### [What this task involves]
What you should write out is every line from the one containing "Finally, even though" to the end of the data, exactly and with nothing else.

:::::

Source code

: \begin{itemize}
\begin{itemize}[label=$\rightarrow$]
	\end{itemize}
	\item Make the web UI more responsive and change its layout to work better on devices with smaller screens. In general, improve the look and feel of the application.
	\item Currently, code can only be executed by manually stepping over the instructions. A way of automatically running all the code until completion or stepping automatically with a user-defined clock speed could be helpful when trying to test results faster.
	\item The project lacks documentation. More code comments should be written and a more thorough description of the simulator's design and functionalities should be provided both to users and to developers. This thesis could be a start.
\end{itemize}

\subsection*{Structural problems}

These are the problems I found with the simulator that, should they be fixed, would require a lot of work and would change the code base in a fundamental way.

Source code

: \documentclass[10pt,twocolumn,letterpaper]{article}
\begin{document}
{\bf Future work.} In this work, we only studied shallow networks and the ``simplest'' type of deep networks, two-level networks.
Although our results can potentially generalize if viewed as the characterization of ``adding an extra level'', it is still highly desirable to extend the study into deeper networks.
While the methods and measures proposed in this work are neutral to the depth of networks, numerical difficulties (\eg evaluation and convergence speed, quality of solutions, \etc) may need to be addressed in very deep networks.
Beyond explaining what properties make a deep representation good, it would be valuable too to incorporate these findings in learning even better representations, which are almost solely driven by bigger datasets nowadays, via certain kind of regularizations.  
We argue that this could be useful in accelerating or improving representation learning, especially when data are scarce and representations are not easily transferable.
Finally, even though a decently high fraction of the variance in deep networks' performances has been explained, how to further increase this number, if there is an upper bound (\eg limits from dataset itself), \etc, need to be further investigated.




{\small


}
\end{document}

:::::

### [Your response]
Finally, even though a decently high fraction of the variance in deep networks' performances has been explained, how to further increase this number, if there is an upper bound (\eg limits from dataset itself), \etc, need to be further investigated.




{\small


}
\end{document}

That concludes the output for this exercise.